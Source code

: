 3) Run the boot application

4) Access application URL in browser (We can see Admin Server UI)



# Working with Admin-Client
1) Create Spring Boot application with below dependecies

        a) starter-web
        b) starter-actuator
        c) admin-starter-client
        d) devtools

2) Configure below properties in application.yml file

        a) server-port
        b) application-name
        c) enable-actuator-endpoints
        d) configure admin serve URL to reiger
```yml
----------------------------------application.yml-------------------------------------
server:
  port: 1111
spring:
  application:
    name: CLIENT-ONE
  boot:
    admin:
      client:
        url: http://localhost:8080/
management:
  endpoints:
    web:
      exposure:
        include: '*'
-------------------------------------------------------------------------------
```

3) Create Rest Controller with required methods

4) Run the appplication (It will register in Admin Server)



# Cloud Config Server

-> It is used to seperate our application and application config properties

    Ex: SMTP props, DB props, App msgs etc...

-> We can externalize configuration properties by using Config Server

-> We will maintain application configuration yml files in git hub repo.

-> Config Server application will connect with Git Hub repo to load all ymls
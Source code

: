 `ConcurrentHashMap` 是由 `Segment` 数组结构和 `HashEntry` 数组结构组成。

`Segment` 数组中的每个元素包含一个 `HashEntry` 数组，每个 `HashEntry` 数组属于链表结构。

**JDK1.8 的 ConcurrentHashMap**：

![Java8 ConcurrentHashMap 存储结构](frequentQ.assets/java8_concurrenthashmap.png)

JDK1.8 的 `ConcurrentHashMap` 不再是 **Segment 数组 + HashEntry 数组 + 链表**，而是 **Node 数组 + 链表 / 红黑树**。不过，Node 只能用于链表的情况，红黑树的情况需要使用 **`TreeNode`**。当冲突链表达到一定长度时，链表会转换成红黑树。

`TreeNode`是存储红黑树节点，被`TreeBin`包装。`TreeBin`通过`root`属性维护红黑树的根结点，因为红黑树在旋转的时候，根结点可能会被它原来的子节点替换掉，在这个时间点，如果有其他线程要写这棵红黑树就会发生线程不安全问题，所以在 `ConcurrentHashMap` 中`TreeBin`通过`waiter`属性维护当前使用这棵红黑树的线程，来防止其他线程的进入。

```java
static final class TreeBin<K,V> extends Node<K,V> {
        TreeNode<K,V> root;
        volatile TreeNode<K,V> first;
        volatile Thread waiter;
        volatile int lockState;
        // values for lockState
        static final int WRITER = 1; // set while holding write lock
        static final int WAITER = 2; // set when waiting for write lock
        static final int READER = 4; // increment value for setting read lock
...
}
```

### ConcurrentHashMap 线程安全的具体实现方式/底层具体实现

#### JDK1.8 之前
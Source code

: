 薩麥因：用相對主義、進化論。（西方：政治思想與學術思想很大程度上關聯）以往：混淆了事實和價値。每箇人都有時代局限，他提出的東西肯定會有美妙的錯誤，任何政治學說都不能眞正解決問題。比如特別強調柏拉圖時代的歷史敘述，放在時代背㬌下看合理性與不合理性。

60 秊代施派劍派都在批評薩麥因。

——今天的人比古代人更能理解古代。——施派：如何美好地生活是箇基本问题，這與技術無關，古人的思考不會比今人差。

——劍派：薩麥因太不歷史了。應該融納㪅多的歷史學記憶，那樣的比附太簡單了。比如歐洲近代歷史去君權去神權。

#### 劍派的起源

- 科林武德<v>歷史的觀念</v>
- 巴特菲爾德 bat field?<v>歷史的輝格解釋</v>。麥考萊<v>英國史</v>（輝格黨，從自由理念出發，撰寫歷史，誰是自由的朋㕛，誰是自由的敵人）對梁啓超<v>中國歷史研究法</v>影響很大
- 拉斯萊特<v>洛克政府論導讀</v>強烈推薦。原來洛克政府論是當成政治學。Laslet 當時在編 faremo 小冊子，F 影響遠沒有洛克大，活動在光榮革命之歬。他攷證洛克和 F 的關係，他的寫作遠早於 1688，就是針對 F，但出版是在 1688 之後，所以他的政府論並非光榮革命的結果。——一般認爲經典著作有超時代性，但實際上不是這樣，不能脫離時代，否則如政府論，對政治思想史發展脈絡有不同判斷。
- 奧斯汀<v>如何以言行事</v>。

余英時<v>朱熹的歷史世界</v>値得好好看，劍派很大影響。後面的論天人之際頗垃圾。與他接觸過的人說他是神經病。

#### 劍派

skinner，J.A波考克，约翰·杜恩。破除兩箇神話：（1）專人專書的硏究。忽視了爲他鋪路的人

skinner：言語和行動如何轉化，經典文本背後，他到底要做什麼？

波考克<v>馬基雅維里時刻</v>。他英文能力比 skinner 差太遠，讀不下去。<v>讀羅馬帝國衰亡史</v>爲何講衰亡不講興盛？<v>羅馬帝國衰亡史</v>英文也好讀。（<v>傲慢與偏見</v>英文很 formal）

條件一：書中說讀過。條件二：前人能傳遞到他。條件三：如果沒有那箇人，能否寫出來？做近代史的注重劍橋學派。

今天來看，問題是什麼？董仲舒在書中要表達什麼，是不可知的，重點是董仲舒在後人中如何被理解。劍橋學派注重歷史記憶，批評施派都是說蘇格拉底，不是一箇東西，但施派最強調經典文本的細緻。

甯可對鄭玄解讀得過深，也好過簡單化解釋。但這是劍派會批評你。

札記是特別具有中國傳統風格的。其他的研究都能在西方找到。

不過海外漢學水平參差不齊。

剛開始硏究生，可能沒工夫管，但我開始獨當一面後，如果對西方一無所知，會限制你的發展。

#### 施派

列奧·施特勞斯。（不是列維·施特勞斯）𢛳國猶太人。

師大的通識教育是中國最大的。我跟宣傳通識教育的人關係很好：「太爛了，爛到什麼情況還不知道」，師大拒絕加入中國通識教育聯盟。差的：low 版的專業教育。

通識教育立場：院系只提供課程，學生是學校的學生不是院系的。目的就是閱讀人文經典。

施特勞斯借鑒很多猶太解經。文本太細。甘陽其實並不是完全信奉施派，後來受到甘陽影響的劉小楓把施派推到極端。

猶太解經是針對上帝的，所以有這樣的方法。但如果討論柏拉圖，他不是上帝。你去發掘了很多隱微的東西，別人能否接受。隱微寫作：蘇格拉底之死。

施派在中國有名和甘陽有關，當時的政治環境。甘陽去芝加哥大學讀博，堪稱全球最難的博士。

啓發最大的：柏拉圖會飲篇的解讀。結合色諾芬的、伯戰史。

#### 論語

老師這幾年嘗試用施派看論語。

########

[TASK INSTRUCTIONS] Each line above that carries the string "starter" has to be returned.

[FINISHED TASK]
        a) starter-web
        b) starter-actuator
        c) admin-starter-client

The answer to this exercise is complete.